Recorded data

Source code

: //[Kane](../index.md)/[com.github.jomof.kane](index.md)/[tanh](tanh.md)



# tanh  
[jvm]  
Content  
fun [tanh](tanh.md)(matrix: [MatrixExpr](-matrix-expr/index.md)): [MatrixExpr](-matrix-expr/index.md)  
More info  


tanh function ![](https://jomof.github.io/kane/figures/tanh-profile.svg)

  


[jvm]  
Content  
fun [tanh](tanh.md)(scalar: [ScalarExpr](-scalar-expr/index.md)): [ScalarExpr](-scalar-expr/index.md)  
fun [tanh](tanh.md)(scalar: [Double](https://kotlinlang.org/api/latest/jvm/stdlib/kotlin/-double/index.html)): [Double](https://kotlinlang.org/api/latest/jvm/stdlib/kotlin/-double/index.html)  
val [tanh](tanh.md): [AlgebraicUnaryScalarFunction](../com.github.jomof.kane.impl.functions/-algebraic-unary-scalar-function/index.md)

§ Task brief
Line by line, copy the records exactly.

§ Solution below
Source code

: //[Kane](../index.md)/[com.github.jomof.kane](index.md)/[tanh](tanh.md)



# tanh  
[jvm]  
Content  
fun [tanh](tanh.md)(matrix: [MatrixExpr](-matrix-expr/index.md)): [MatrixExpr](-matrix-expr/index.md)  
More info  


tanh function ![](https://jomof.github.io/kane/figures/tanh-profile.svg)

  


[jvm]  
Content  
fun [tanh](tanh.md)(scalar: [ScalarExpr](-scalar-expr/index.md)): [ScalarExpr](-scalar-expr/index.md)  
fun [tanh](tanh.md)(scalar: [Double](https://kotlinlang.org/api/latest/jvm/stdlib/kotlin/-double/index.html)): [Double](https://kotlinlang.org/api/latest/jvm/stdlib/kotlin/-double/index.html)  
val [tanh](tanh.md): [AlgebraicUnaryScalarFunction](../com.github.jomof.kane.impl.functions/-algebraic-unary-scalar-function/index.md)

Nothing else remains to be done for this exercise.